Pasti ada pengkotak-kotakan dalam sistem RSBI dan SBI. Dari guru dan murid, kelas dan media pengajaran, dan unsur-unsur lain seakan-akan ada kasta berbeda dalam satu sekolah," kata Retno, dalam sebuah diskusi di Kedai Tempo, Utan Kayu, Jakarta Timur, Senin (17/10/2011).
Adanya pengkotak-kotakan dalam dunia pendidikan, menurutnya, tidak sesuai dengan pendidikan yang berorientasi pada pembentukan karakter yang digagas Menteri Pendidikan Nasional saat ini, M. Nuh. Pasalnya, para siswa secara gamblang menyaksikan dan mengalami secara langsung adanya diskriminasi dalam dunia pendidikan di sekolahnya.
"Bayangkan saja, kelas sebelah yang berstatus RSBI semuanya serba 'wah', kursinya beda, LCD-nya beda, lokernya beda, murid dan gurunya juga tampil seolah-olah dari kasta berbeda," urai Retno yang juga staf pengajar SMA Negeri 13 Jakarta.
Ia menekankan, seharusnya yang dijadikan pegangan adalah landasan konstitusi terkait pendidikan nasional. Negara Indonesia menganut sistem negara kesejahteraan (welfare state) yang menjamin terpenuhinya hak-hak dasar setiap warga negara.
"Namun, yang terjadi dengan RSBI, seakan-akan yang punya duit lebih atau orang kaya saja yang berhak atas pendidikan yang baik," kritik Retno.
Lebih parah lagi, lanjut Retni, pemerintah memberikan perhatian lebih pada sekolah yang berstatus internasional dengan adanya subsidi khusus. Seharusnya, sekolah-sekolah yang prestasinya menurun yang diberikan perhatian lebih oleh pemerintah agar tercipta kesetaraan dalam dunia pendidikan.
"Ini malah yang prestasi UN-nya jeblok diancam mau ditutup," ujarnya.
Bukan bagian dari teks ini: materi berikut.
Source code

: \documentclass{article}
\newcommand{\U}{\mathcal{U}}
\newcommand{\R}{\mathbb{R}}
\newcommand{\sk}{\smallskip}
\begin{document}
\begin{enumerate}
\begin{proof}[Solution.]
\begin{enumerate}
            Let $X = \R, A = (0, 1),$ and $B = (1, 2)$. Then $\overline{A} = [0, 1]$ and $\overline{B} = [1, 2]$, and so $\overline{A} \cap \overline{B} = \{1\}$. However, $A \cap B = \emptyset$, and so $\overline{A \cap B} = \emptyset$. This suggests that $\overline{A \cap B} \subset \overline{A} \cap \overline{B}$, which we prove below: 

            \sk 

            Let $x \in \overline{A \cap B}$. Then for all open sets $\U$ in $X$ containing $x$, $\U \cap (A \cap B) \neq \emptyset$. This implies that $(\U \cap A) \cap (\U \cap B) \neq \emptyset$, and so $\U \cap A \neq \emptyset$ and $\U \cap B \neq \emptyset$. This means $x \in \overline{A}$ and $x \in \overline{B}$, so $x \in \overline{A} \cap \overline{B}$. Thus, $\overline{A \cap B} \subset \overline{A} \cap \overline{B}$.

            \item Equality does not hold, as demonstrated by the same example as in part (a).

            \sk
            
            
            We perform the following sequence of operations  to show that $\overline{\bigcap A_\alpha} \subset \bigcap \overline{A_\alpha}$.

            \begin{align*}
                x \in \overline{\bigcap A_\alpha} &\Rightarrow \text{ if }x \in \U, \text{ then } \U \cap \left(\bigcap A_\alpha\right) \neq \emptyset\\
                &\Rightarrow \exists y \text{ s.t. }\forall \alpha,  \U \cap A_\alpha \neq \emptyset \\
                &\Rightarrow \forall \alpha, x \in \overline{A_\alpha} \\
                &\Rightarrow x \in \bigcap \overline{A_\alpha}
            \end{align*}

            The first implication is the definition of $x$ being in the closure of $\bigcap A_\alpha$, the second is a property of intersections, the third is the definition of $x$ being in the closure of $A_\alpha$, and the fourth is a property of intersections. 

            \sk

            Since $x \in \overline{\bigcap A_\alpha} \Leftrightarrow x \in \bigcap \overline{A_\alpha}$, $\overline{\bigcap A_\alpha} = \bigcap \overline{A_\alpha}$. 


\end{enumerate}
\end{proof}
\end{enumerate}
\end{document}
Dalam kesempatan yang sama, aktivis Indonesia Corruption Watch (ICW) Ayat mengatakan, sudah saatnya pemerintah mengadakan reorientasi pada sistem pendidikan nasional. Pemberlakuan dua kurikulum berbeda dengan status nasional dan internasional, menurut Ayat, bisa mengaburkan orientasi pendidikan.
"Disebut pendidikan karakter tapi ada orientasi profit," kata pegiat LBH Pendidikan ini.
Sementara itu, pengajar Universitas Indonesia Faisal Basri menilai, pemberlakuan RSBI/SBI merupakan upaya untuk melegalkan pungutan-pungutan yang lebih besar dari peserta didik atau orangtua/wali. Pendidikan, menurut dia, seharusnya diarahkan pada pemenuhan hak dasar untuk mencapai kesejahteraan.
"Instrumen penting untuk keluar dari kemiskinan adalah pendidikan dan kesehatan," ujar Faisal.
Dengan tidak terpenuhinya hak-hak tersebut, ia khawatir kesenjangan antarwarga negara akan terus tercipta dan tujuan bernegara untuk menyejahterakan masyarakat urung terlaksana.